The Chicks vs. Bush You'd have to be a hobbit living in a Tolkien novel not to know about the controversy surrounding The Dixie Chicks. The country music trio roller-coasted to personas non-gratas after singer Natalie Maines publicly criticized fellow Texan George W. Bush on the invasion of Iraq during a London performance. Their meteoric rise and fall was the impetus for Harvey Weinstein's flick The Dixie Chicks: Shut Up & Sing.

Whistling Dixie, a knockout punch for domestic abuse, an un- Happy Meal and more

Presented by the Center for American Progress with co-director Barbara Kopple, the film chronicles The Chicks by following the film's poster tagline: "Freedom of speech is fine, as long as you don't do it in public."
"I never in a million years would have dreamt saying that would have resulted in everything that followed," explained Maines. Now, they're back on top of their game with "Taking the Long Way".

Close Up Just about the only brunettes among 800 women at the 13th Annual Knock-Out Abuse Gala were the polo players and their horses parked outside the entrance of The Ritz Carlton Hotel, where the evening's theme was "Polo Argentina".
"They warned me about you," emcee Leon Harris told the crowd. "This is Las Vegas, right?" Tom Cruise impersonator and filmmaker Archie Drury ("They had me at hello," he said of the gala attendees) got to the real point of the evening: Domestic violence and honoree Yvette Cade.
"Just so you're not The Washington Post," said Robert Duvall when asked for a few comments. Which came first: Argentina or the Tango? "Tango and then my wife," said Duvall of his Argentine born writer/director/actress wife Luciana Pedrazza.
Players: Argentine Ambassador Jose Octavio Bordon and his wife Monica; Co-founders Jill Sorensen and Cheryl Masri; event chair Holly Muldoon; and Hollidae Hayes.

Desi's girl Luci Arnaz's dazzling rendition of "They're Playing My Song" with Robert Klein was a showstopper at The Kennedy Center's Mark Twain Tribute honoring playwright Neil Simon.
The sheer volume of Neil's work is overwhelming as were the tributes by Robert Redford, Matthew Broderick, Richard Dreyfuss, Jason Alexander and Mercedes Ruehl.

Where's the beef?
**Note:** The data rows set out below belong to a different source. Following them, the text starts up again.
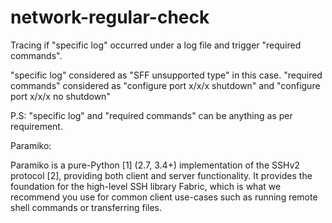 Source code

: # network-regular-check
Tracing if "specific log" occurred under a log file and trigger "required commands". 

"specific log" considered as "SFF unsupported type" in this case. 
"required commands" considered as "configure port x/x/x shutdown" and "configure port x/x/x no shutdown"

P.S: "specific log" and "required commands" can be anything as per requirement. 

Paramiko: 

Paramiko is a pure-Python [1] (2.7, 3.4+) implementation of the SSHv2 protocol [2], providing both client and server functionality. It provides the foundation for the high-level SSH library Fabric, which is what we recommend you use for common client use-cases such as running remote shell commands or transferring files.
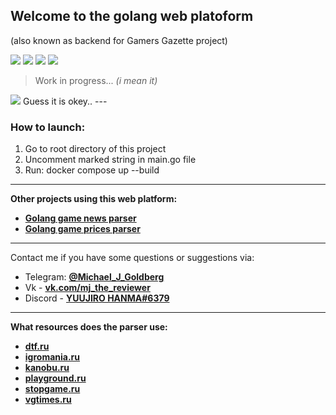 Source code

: ## Welcome to the golang web platoform
(also known as backend for Gamers Gazette project)

![](https://img.shields.io/badge/golang-1.17-52a7f7) ![](https://img.shields.io/badge/-postgresql-3294f0) ![](https://img.shields.io/badge/-docker-32c7f0) ![](https://img.shields.io/badge/-htmlquery-4f75ff) 

>  Work in progress... *(i mean it)*
<img src='https://bettercodehub.com/edge/badge/An9rewRyan/Gamers-Gazette?branch=main'>
Guess it is okey..
---

### How to launch: 
 1. Go to root directory of this project
 2. Uncomment marked string in main.go file
 3. Run: docker compose up --build

***

**Other projects using this web platform:**
 - **[Golang game news parser](https://github.com/An9rewRyan/golang_game_news_parser)** 
 - **[Golang game prices parser](https://github.com/An9rewRyan/golang_games_prices_parser)** 

---

Contact me if you have some questions or suggestions via:
 - Telegram: **[@Michael_J_Goldberg](https://t.me/Michael_J_Goldberg)**
 - Vk - **[vk.com/mj_the_reviewer](https://vk.com/mj_the_reviewer)**
 - Discord - **[YUUJIRO HANMA#6379](https://discordapp.com/users/389483338865311745/)**

***

**What resources does the parser use:**
 - **[dtf.ru](https://dtf.ru/)**
 - **[igromania.ru](https://www.igromania.ru/)**
 - **[kanobu.ru](https://kanobu.ru/videogames/)**
 - **[playground.ru](https://www.playground.ru/)**
 - **[stopgame.ru](https://stopgame.ru/)**
 - **[vgtimes.ru](https://vgtimes.ru/)**

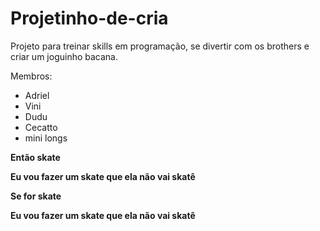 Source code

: # Projetinho-de-cria
Projeto para treinar skills em programação, se divertir com os brothers e criar um joguinho bacana.

Membros:
- Adriel
- Vini
- Dudu
- Cecatto
- mini longs

**Então skate**

**Eu vou fazer um skate que ela não vai skatê**

**Se for skate**

**Eu vou fazer um skate que ela não vai skatê**

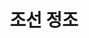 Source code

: ---
layout: hubs
key: Q26530
title: 조선 정조
name: 조선 정조
image: http://commons.wikimedia.org/wiki/Special:FilePath/King%20JeongJo%20of%20Joseon.jpg
description: 조선의 22대 임금
score: 0.0002940188172043011
degree: 9
---
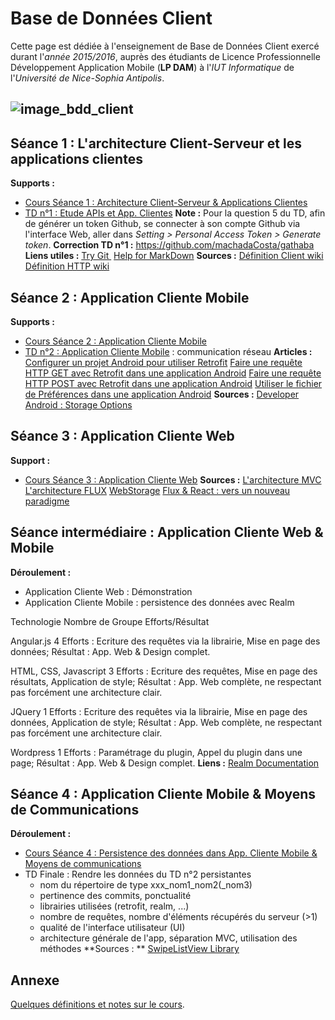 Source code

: # Base de Données Client

Cette page est dédiée à l'enseignement de Base de Données Client exercé durant l'_année 2015/2016_, auprès des étudiants de Licence Professionnelle Développement Application Mobile (**LP DAM**) à l'_IUT Informatique_ de l'_Université de Nice-Sophia Antipolis_.

## ![image_bdd_client](wp-content/uploads/2015/11/image_bdd_client.png)

## Séance 1 : L'architecture Client-Serveur et les applications clientes

**Supports :**

  * [Cours Séance 1 : Architecture Client-Serveur & Applications Clientes](http://machada.fr/courses/bdd_client_support_1.pdf)
  * [TD n°1 : Etude APIs et App. Clientes](http://machada.fr/courses/bdd_client_td_1.pdf)
**Note :** Pour la question 5 du TD, afin de générer un token Github, se connecter à son compte Github via l'interface Web, aller dans _Setting > Personal Access Token > Generate token_. **Correction TD n°1 :** https://github.com/machadaCosta/gathaba **Liens utiles :** [Try Git ](https://try.github.io/levels/1/challenges/1) [Help for MarkDown](https://guides.github.com/features/mastering-markdown/) **Sources :** [Définition Client wiki](https://en.wikipedia.org/wiki/Client_\(computing\)) [Définition HTTP wiki](https://en.wikipedia.org/wiki/Hypertext_Transfer_Protocol#Request_methods)

## Séance 2 : Application Cliente Mobile

**Supports :**

  * [Cours Séance 2 : Application Cliente Mobile](http://machada.fr/courses/bdd_client_support_2.pdf)
  * [TD n°2 : Application Cliente Mobile](http://machada.fr/courses/bdd_client_td_2.pdf) : communication réseau
**Articles :** [Configurer un projet Android pour utiliser Retrofit](importer-librairie-retrofit-application-android/) [Faire une requête HTTP GET avec Retrofit dans une application Android](http://www.machada.fr/requete-http-get-retrofit-android/) [Faire une requête HTTP POST avec Retrofit dans une application Android](http://www.machada.fr/requete-http-post-retrofit-android/) [Utiliser le fichier de Préférences dans une application Android](http://machada.fr/utiliser-fichier-preferences) **Sources :** [Developer Android : Storage Options](https://developer.android.com/guide/topics/data/data-storage.html)

## Séance 3 : Application Cliente Web

**Support :**

  * [Cours Séance 3 : Application Cliente Web](http://machada.fr/courses/bdd_client_support_3.pdf)
**Sources :** [L'architecture MVC](http://www.adventy.org/le-mvc) [L'architecture FLUX](https://facebook.github.io/flux/docs/overview.html) [WebStorage](http://www.alsacreations.com/article/lire/1402-web-storage-localstorage-sessionstorage.html) [Flux & React : vers un nouveau paradigme](http://jolicode.com/blog/flux-react-vers-un-nouveau-paradigme)  

## Séance intermédiaire : Application Cliente Web & Mobile

**Déroulement :**

  * Application Cliente Web : Démonstration
  * Application Cliente Mobile : persistence des données avec Realm

Technologie Nombre de Groupe Efforts/Résultat

Angular.js
4
Efforts : Ecriture des requêtes via la librairie, Mise en page des données; Résultat : App. Web & Design complet.

HTML, CSS, Javascript
3
Efforts : Ecriture des requêtes, Mise en page des résultats, Application de style; Résultat : App. Web complète, ne respectant pas forcément une architecture clair.

JQuery
1
Efforts : Ecriture des requêtes via la librairie, Mise en page des données, Application de style; Résultat : App. Web complète, ne respectant pas forcément une architecture clair.

Wordpress
1
Efforts : Paramétrage du plugin, Appel du plugin dans une page; Résultat : App. Web & Design complet.
**Liens :** [Realm Documentation](https://realm.io/docs/java/latest/)

## Séance 4 : Application Cliente Mobile & Moyens de Communications

**Déroulement :**

  * [Cours Séance 4 : Persistence des données dans App. Cliente Mobile & Moyens de communications](http://machada.fr/courses/bdd_client_support_4.pdf)
  * TD Finale : Rendre les données du TD n°2 persistantes
    * nom du répertoire de type xxx_nom1_nom2(_nom3)
    * pertinence des commits, ponctualité
    * librairies utilisées (retrofit, realm, ...)
    * nombre de requêtes, nombre d'éléments récupérés du serveur (>1)
    * qualité de l'interface utilisateur (UI)
    * architecture générale de l'app, séparation MVC, utilisation des méthodes
**Sources : ** [SwipeListView Library](https://github.com/baoyongzhang/SwipeMenuListView)

## Annexe

[Quelques définitions et notes sur le cours](http://machada.fr/annexe-bdd-client).
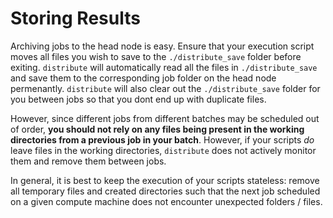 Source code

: # Storing Results

Archiving jobs to the head node is easy. Ensure that your execution script moves all files
you wish to save to the `./distribute_save` folder before exiting. `distribute` will automatically read all the files
in `./distribute_save` and save them to the corresponding job folder on the head node permenantly. `distribute` will 
also clear out the `./distribute_save` folder for you between jobs so that you dont end up with duplicate files.

However, since different jobs from different batches may be scheduled out of order, **you should not rely on any files being 
present in the working directories from a previous job in your batch**. However, if your scripts *do* leave files
in the working directories, `distribute` does not actively monitor them and remove them between jobs.

In general, it is best to keep the execution of your scripts stateless: remove all temporary files
and created directories such that the next job scheduled on a given compute machine does not encounter
unexpected folders / files.
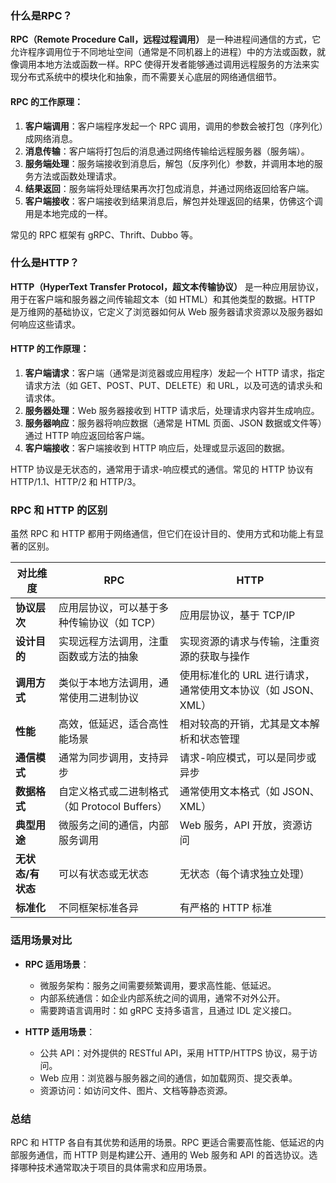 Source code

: ### 什么是RPC？

**RPC（Remote Procedure Call，远程过程调用）** 是一种进程间通信的方式，它允许程序调用位于不同地址空间（通常是不同机器上的进程）中的方法或函数，就像调用本地方法或函数一样。RPC 使得开发者能够通过调用远程服务的方法来实现分布式系统中的模块化和抽象，而不需要关心底层的网络通信细节。

#### RPC 的工作原理：

1. **客户端调用**：客户端程序发起一个 RPC 调用，调用的参数会被打包（序列化）成网络消息。
2. **消息传输**：客户端将打包后的消息通过网络传输给远程服务器（服务端）。
3. **服务端处理**：服务端接收到消息后，解包（反序列化）参数，并调用本地的服务方法或函数处理请求。
4. **结果返回**：服务端将处理结果再次打包成消息，并通过网络返回给客户端。
5. **客户端接收**：客户端接收到结果消息后，解包并处理返回的结果，仿佛这个调用是本地完成的一样。

常见的 RPC 框架有 gRPC、Thrift、Dubbo 等。

### 什么是HTTP？

**HTTP（HyperText Transfer Protocol，超文本传输协议）** 是一种应用层协议，用于在客户端和服务器之间传输超文本（如 HTML）和其他类型的数据。HTTP 是万维网的基础协议，它定义了浏览器如何从 Web 服务器请求资源以及服务器如何响应这些请求。

#### HTTP 的工作原理：
1. **客户端请求**：客户端（通常是浏览器或应用程序）发起一个 HTTP 请求，指定请求方法（如 GET、POST、PUT、DELETE）和 URL，以及可选的请求头和请求体。
2. **服务器处理**：Web 服务器接收到 HTTP 请求后，处理请求内容并生成响应。
3. **服务器响应**：服务器将响应数据（通常是 HTML 页面、JSON 数据或文件等）通过 HTTP 响应返回给客户端。
4. **客户端接收**：客户端接收到 HTTP 响应后，处理或显示返回的数据。

HTTP 协议是无状态的，通常用于请求-响应模式的通信。常见的 HTTP 协议有 HTTP/1.1、HTTP/2 和 HTTP/3。

### RPC 和 HTTP 的区别

虽然 RPC 和 HTTP 都用于网络通信，但它们在设计目的、使用方式和功能上有显著的区别。

| **对比维度**      | **RPC**                                       | **HTTP**                                                    |
| ----------------- | --------------------------------------------- | ----------------------------------------------------------- |
| **协议层次**      | 应用层协议，可以基于多种传输协议（如 TCP）    | 应用层协议，基于 TCP/IP                                     |
| **设计目的**      | 实现远程方法调用，注重函数或方法的抽象        | 实现资源的请求与传输，注重资源的获取与操作                  |
| **调用方式**      | 类似于本地方法调用，通常使用二进制协议        | 使用标准化的 URL 进行请求，通常使用文本协议（如 JSON、XML） |
| **性能**          | 高效，低延迟，适合高性能场景                  | 相对较高的开销，尤其是文本解析和状态管理                    |
| **通信模式**      | 通常为同步调用，支持异步                      | 请求-响应模式，可以是同步或异步                             |
| **数据格式**      | 自定义格式或二进制格式（如 Protocol Buffers） | 通常使用文本格式（如 JSON、XML）                            |
| **典型用途**      | 微服务之间的通信，内部服务调用                | Web 服务，API 开放，资源访问                                |
| **无状态/有状态** | 可以有状态或无状态                            | 无状态（每个请求独立处理）                                  |
| **标准化**        | 不同框架标准各异                              | 有严格的 HTTP 标准                                          |

### 适用场景对比

- **RPC 适用场景**：
  - 微服务架构：服务之间需要频繁调用，要求高性能、低延迟。
  - 内部系统通信：如企业内部系统之间的调用，通常不对外公开。
  - 需要跨语言调用时：如 gRPC 支持多语言，且通过 IDL 定义接口。

- **HTTP 适用场景**：
  - 公共 API：对外提供的 RESTful API，采用 HTTP/HTTPS 协议，易于访问。
  - Web 应用：浏览器与服务器之间的通信，如加载网页、提交表单。
  - 资源访问：如访问文件、图片、文档等静态资源。

### 总结

RPC 和 HTTP 各自有其优势和适用的场景。RPC 更适合需要高性能、低延迟的内部服务通信，而 HTTP 则是构建公开、通用的 Web 服务和 API 的首选协议。选择哪种技术通常取决于项目的具体需求和应用场景。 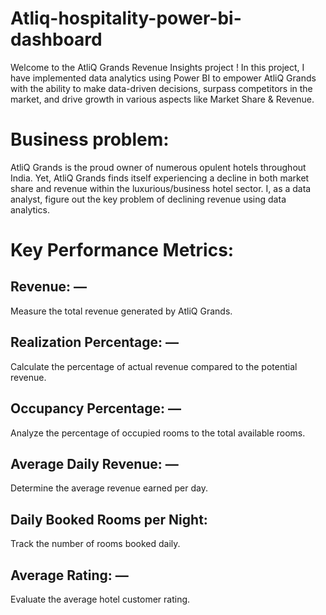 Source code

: # Atliq-hospitality-power-bi-dashboard

Welcome to the AtliQ Grands Revenue Insights project ! In this project, I have implemented data analytics using Power BI to empower AtliQ Grands with the ability to make data-driven decisions, surpass competitors in the market, and drive growth in various aspects like Market Share & Revenue.
# Business problem:
AtliQ Grands is the proud owner of numerous opulent hotels throughout India. Yet, AtliQ Grands finds itself experiencing a decline in both market share and revenue within the luxurious/business hotel sector. 
I, as a data analyst, figure out the key problem of declining revenue using data analytics.

# Key Performance Metrics:
## Revenue: — 
Measure the total revenue generated by AtliQ Grands.

## Realization Percentage: — 
Calculate the percentage of actual revenue compared to the potential revenue.

## Occupancy Percentage: — 
Analyze the percentage of occupied rooms to the total available rooms.

## Average Daily Revenue: —
Determine the average revenue earned per day.

## Daily Booked Rooms per Night:
Track the number of rooms booked daily.

## Average Rating: — 
Evaluate the average hotel customer rating.








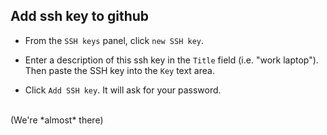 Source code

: ##  Add ssh key to github

- From the `SSH keys` panel, click `new SSH key`.

- Enter a description of this ssh key in the `Title` field (i.e. "work laptop"). Then paste the SSH key into the `Key` text area.

- Click `Add SSH key`. It will ask for your password.

<br>
(We're *almost* there)
<!-- .element class="center" -->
Places you don't want to know about, according to Fast Food Nation which premiered in Washington with author Eric Schlosser present.
His 2001 book examines the dark side of the fast food industry and the harsh reality of what happens to illegal immigrants who end up in processing plants. The underlying food for thought is: Do you want lies with that?
The all star cast includes Kris Kristofferson, Bruce Willis, Ethan Hawke, Patricia Arquette, Luis Guzman, Greg Kinnear, Avril Lavigne and Wilmer Valderrama.
There is no "Happy Meal" ending. "It's too complex," said director Richard Linklater at the posh Agraria after-party where guests dined on veggie-burgers for obvious reasons. "If it had a nice ending it would have been like walking out of Al Gore's Inconvenient Truth and saying 'Al Gore's got it all taken care of.' I've never ended a movie on a freeze frame before. You have to look at that image though - a cheerful bag of burgers - and wonder what's behind it." Fries please.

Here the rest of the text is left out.